Data to process:
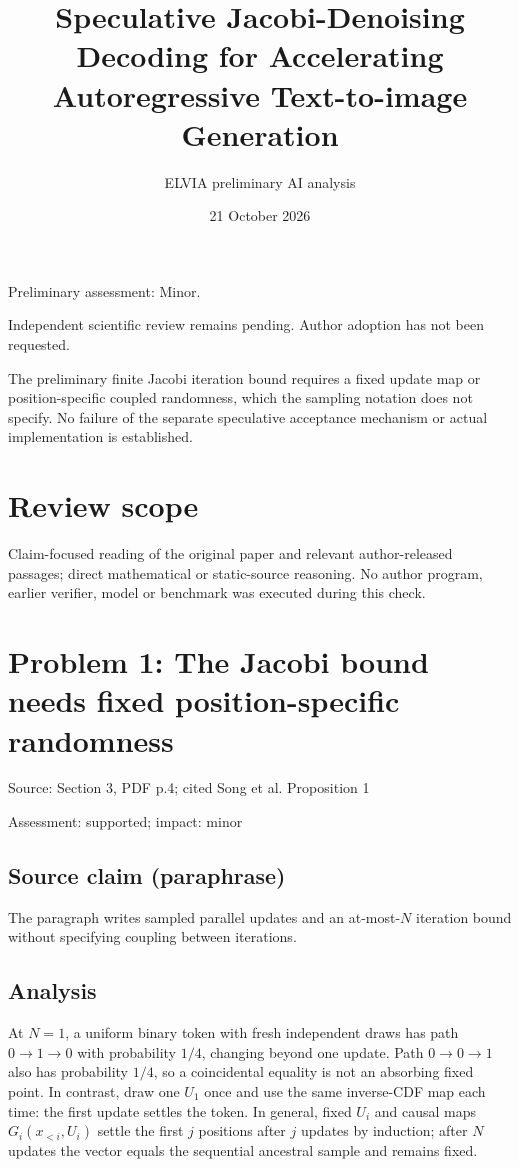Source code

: \documentclass[11pt]{article}
\begin{document}
\title{Speculative Jacobi-Denoising Decoding for Accelerating Autoregressive Text-to-image Generation}

\author{ELVIA preliminary AI analysis}\date{21 October 2026}\maketitle

Preliminary assessment: Minor.\par

Independent scientific review remains pending. Author adoption has not been requested.

The preliminary finite Jacobi iteration bound requires a fixed update map or position-specific coupled randomness, which the sampling notation does not specify. No failure of the separate speculative acceptance mechanism or actual implementation is established.

\section*{Review scope}

Claim-focused reading of the original paper and relevant author-released passages; direct mathematical or static-source reasoning. No author program, earlier verifier, model or benchmark was executed during this check.

\section*{Problem 1: The Jacobi bound needs fixed position-specific randomness}

Source: Section 3, PDF p.4; cited Song et al. Proposition 1

Assessment: supported; impact: minor

\subsection*{Source claim (paraphrase)}

The paragraph writes sampled parallel updates and an at-most-\(N\) iteration bound without specifying coupling between iterations.

\subsection*{Analysis}

At \(N=1\), a uniform binary token with fresh independent draws has path \(0\to1\to0\) with probability \(1/4\), changing beyond one update. Path \(0\to0\to1\) also has probability \(1/4\), so a coincidental equality is not an absorbing fixed point. In contrast, draw one \(U_1\) once and use the same inverse-CDF map each time: the first update settles the token. In general, fixed \(U_i\) and causal maps \(G_i(x_{<i},U_i)\) settle the first \(j\) positions after \(j\) updates by induction; after \(N\) updates the vector equals the sequential ancestral sample and remains fixed.
\end{document}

What is being asked:
Go to the line with "Independent scientific review" in the entries above and repeat every line from there through the line with "1: The Jacobi", exactly and with no other text.

Answer for the task:
Independent scientific review remains pending. Author adoption has not been requested.

The preliminary finite Jacobi iteration bound requires a fixed update map or position-specific coupled randomness, which the sampling notation does not specify. No failure of the separate speculative acceptance mechanism or actual implementation is established.

\section*{Review scope}

Claim-focused reading of the original paper and relevant author-released passages; direct mathematical or static-source reasoning. No author program, earlier verifier, model or benchmark was executed during this check.

\section*{Problem 1: The Jacobi bound needs fixed position-specific randomness}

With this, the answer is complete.